There’s only 365 days in a year after all

Get ready folks, for the next couple of weeks there’s a plethora of dates that should be in everyone’s diaries, no I’m not talking about Mother’s Day or indeed Paddy’s Day, but major celebrations such as National Orthodontic Week (22 March 2010) and World Kidney Day (11th March)…whoop, whoop! For all you Fanny Pack fans out there, get yourself State side quick-sharp for International Fanny Pack Day is fast approaching on 13th March. Penguin fans – rest easy, World Penguin Day’s not until 24th April.


Now you may well be asking yourself ‘What’s your point caller?’ Well with everyday of the calendar now seemingly dedicated to one cause or another, what value does the age-old PR-trick of national awareness days/weeks now have in the minds of consumers?

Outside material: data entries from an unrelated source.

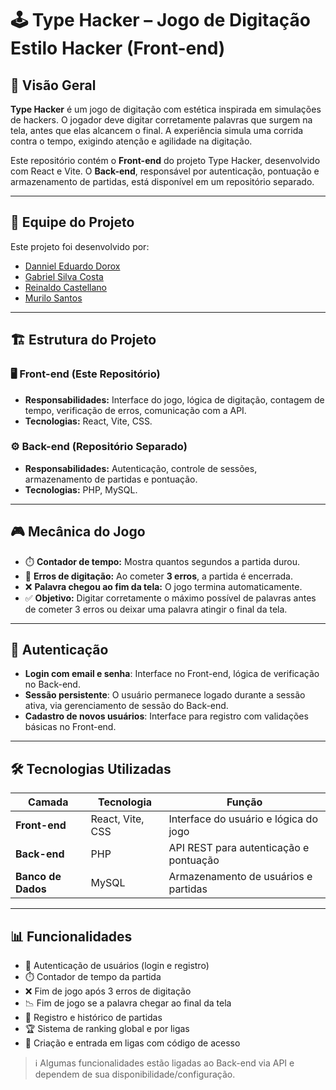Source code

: # 🕹️ Type Hacker – Jogo de Digitação Estilo Hacker (Front-end)

## 🎯 Visão Geral
**Type Hacker** é um jogo de digitação com estética inspirada em simulações de hackers. O jogador deve digitar corretamente palavras que surgem na tela, antes que elas alcancem o final. A experiência simula uma corrida contra o tempo, exigindo atenção e agilidade na digitação.

Este repositório contém o **Front-end** do projeto Type Hacker, desenvolvido com React e Vite. O **Back-end**, responsável por autenticação, pontuação e armazenamento de partidas, está disponível em um repositório separado.

---

## 👥 Equipe do Projeto
Este projeto foi desenvolvido por:

- [Danniel Eduardo Dorox](https://github.com/D0ROX)
- [Gabriel Silva Costa](https://github.com/gabrielcosta07)
- [Reinaldo Castellano](https://github.com/CastellPg)
- [Murilo Santos](https://github.com/murilossx)

---

## 🏗️ Estrutura do Projeto

### 🖥️ Front-end (Este Repositório)
- **Responsabilidades:** Interface do jogo, lógica de digitação, contagem de tempo, verificação de erros, comunicação com a API.
- **Tecnologias:** React, Vite, CSS.

### ⚙️ Back-end (Repositório Separado)
- **Responsabilidades:** Autenticação, controle de sessões, armazenamento de partidas e pontuação.
- **Tecnologias:** PHP, MySQL.

---

## 🎮 Mecânica do Jogo

- ⏱️ **Contador de tempo:** Mostra quantos segundos a partida durou.
- 🧠 **Erros de digitação:** Ao cometer **3 erros**, a partida é encerrada.
- ❌ **Palavra chegou ao fim da tela:** O jogo termina automaticamente.
- ✅ **Objetivo:** Digitar corretamente o máximo possível de palavras antes de cometer 3 erros ou deixar uma palavra atingir o final da tela.

---

## 🔐 Autenticação

- **Login com email e senha**: Interface no Front-end, lógica de verificação no Back-end.
- **Sessão persistente**: O usuário permanece logado durante a sessão ativa, via gerenciamento de sessão do Back-end.
- **Cadastro de novos usuários**: Interface para registro com validações básicas no Front-end.

---

## 🛠️ Tecnologias Utilizadas

| Camada         | Tecnologia             | Função                                           |
|----------------|------------------------|--------------------------------------------------|
| **Front-end**  | React, Vite, CSS       | Interface do usuário e lógica do jogo            |
| **Back-end**   | PHP                    | API REST para autenticação e pontuação           |
| **Banco de Dados** | MySQL              | Armazenamento de usuários e partidas             |

---

## 📊 Funcionalidades

- 🔐 Autenticação de usuários (login e registro)
- ⏱️ Contador de tempo da partida
- ❌ Fim de jogo após 3 erros de digitação
- 📉 Fim de jogo se a palavra chegar ao final da tela
- 🧾 Registro e histórico de partidas
- 🏆 Sistema de ranking global e por ligas
- 👥 Criação e entrada em ligas com código de acesso

> ℹ️ Algumas funcionalidades estão ligadas ao Back-end via API e dependem de sua disponibilidade/configuração.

Are consumers tired of such events? Indeed, are the media tired of them as well?

There’s no doubt that Awareness Days/Weeks can still provide that all important cut through, especially for charities and good causes; the United Nations’ International Day of Peace (September 21) is a great example of a campaign which resonates with consumers around the world. Where fatigue is often more prominent is with awareness days that appear to offer no value other than promoting a brand’s product. For example, whilst National Doughnut Day (first Friday of June each year) was originally created by the Salvation Army in 1938 to honor the women who served donuts to soldiers during World War, its take over by well known (and admittedly tasty) doughnut brands has rendered its cause practically worthless.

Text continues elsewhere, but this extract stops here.